The concept ‘coming back in teshuva’ (Chozrim beteshuva) doesn’t really describe us well because it sounds like there is one clear type of return and we’ve found it. Finding the truth and having a relationship with G-d is both dynamic and elusive and specifically what brought us forward was that we asked and keep on asking, not satisfied with any “religiously established beliefs”. We didn’t come on this path because of family obligations or economic or social considerations. Quite the opposite, we constantly examine ourselves and relentlessly seek out the truth, delving and searching. Woe is to he who feels he has the truth in his pocket! Returning with Questions (Chozrim b’she’elah- a term for someone leaving the fold) is a more apt description of us as we always ask and ask. Too bad the term chozrim besheelah was already taken! Fortunate is he who doesn’t stop searching and end his sentences with an exclamation point; rather he continues to search for the truth and ends his sentences with a question mark.
Missile Launching Center
When launching a spacecraft or satellite to outer space the challenge is to overcome the pull of earth’s gravity. The launching needs enormous amounts of energy to send the rocket off with amazing speed. Baalei teshuva in the beginning of their journey must fight against mighty forces pulling at them; they may be rational or irrational, conscious or subconscious forces that rise inside them. They too must be extreme in the beginning, it’s a necessary stage. The trick is to know that it’s only a temporary stage and once the rocket reaches its height it must cut the motors or be lost or burned up. The stage of fire and great force are only at the launch time and not when it reaches orbit altitude. Likewise a baal teshuva must use his fire and might in the beginning to break away from the pull of his old lifestyle. Then he must use the light of the Torah in a safe manner not to burn himself or cause a short circuit but to integrate into life including marriage, relationships, and child rearing and taking care of livelihood: In short, to integrate the Torah with life.
Sprint or Marathon?
In the early stages of return the “many lights” of spirituality and sublime pleasure cause us to exert all of our effort to run and to break previous contacts. True knowledge is to know you’re not running a sprint where you expend all of your strength for a short duration. We’re running a marathon where you need to make a long term plan. You cannot overlook trivialities like the vanities of this world. What we build now is the first floor of a multi-story building so make sure the first floor is sound, on a strong base of family, livelihood, a network of friends, sufficient sleep and nutrition. All of man’s needs have their place and permitted manner to acquire them, but if you just run full speed ahead you’ll find you ran out of strength.

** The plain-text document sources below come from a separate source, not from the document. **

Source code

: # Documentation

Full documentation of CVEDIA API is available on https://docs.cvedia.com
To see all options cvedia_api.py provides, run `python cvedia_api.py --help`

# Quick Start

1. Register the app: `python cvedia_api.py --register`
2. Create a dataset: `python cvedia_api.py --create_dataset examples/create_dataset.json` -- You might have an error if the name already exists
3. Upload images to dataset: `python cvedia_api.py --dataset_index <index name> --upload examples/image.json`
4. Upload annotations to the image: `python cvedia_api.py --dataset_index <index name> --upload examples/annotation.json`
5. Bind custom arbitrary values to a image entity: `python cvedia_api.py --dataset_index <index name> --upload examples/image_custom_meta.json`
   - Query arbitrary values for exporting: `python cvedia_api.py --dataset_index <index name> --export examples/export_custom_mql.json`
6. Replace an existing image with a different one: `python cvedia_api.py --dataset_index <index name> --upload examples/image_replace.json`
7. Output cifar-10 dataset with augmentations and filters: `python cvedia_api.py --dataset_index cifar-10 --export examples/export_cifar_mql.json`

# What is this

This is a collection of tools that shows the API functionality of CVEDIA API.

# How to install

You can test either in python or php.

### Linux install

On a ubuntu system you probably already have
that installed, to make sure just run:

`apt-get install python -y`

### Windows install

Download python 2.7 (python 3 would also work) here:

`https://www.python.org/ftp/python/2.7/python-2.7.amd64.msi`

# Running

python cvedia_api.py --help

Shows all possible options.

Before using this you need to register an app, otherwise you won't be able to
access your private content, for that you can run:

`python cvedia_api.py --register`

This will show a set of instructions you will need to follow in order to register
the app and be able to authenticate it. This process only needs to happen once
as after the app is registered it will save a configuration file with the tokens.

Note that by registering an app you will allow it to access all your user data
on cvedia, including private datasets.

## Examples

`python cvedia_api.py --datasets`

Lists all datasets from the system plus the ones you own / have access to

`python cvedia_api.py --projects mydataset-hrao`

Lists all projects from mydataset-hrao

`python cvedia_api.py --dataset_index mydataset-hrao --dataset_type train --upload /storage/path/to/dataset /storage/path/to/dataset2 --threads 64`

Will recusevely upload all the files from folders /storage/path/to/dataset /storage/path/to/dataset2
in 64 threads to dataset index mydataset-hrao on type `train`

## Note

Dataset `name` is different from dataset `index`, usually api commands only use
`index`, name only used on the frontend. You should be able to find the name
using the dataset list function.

The Religious Evil Inclination
Not every sacrifice to sanctify G-d’s name comes from the desire to do good. There’s a whole chapter in the Torah about the “Maapilim” the forceful climbers that displayed sacrifice that wasn’t what G-d wanted. (Numbers 14, 39-45) The evil inclination with his cleverness tries to get us to fall not through regular base desires but rather in the opposite direction to more devout mitzvah performance. The Chafetz Chaim says; “he turns himself to the right strengthening a person to keep a certain desirable trait to an exaggerated degree and more than he is naturally capable of, in order to catch him and sway him away from that trait all together. For example in Torah learning; when the evil inclination sees this man desires to learn Torah, he won’t fight that desire rather he’ll intensify it to the point he’ll learn day and night and neglect himself and run himself into the ground. In that way the evil inclination will get this man to cease all Torah learning. This is true in all other holy traits. But the truth is that the way of the Torah is the middle path, as the Rambam says in the laws of traits (Deot),” concludes the Chafetz Chaim explaining, that is why the evil inclination is like a fly that sits on the entrance to both sides of our heart, to get us either by preventing doing mitzvoth or by exaggerating doing them. Rabbi Nachman of Breslov also talks of the evil inclination that dresses in mitzvoth. (Likutei Moharan, Torah 1 and Likutei Halachot, Terumot and Maasrot 3)
A Boxing Match
This is also a phenomena found in beginner baalei teshuva. Because of their great desire to learn and make up for lost knowledge, they sometimes jump above their level and have a tendency to spar as in a boxing match with other baalei teshuva to show how devout, religious or righteous they are. This is an understandable behavior of baalei teshuva in early stages and a new baal teshuva needs to find ways to stop his boxing matches and to start encouraging others and see the good in others, because that’s really our job!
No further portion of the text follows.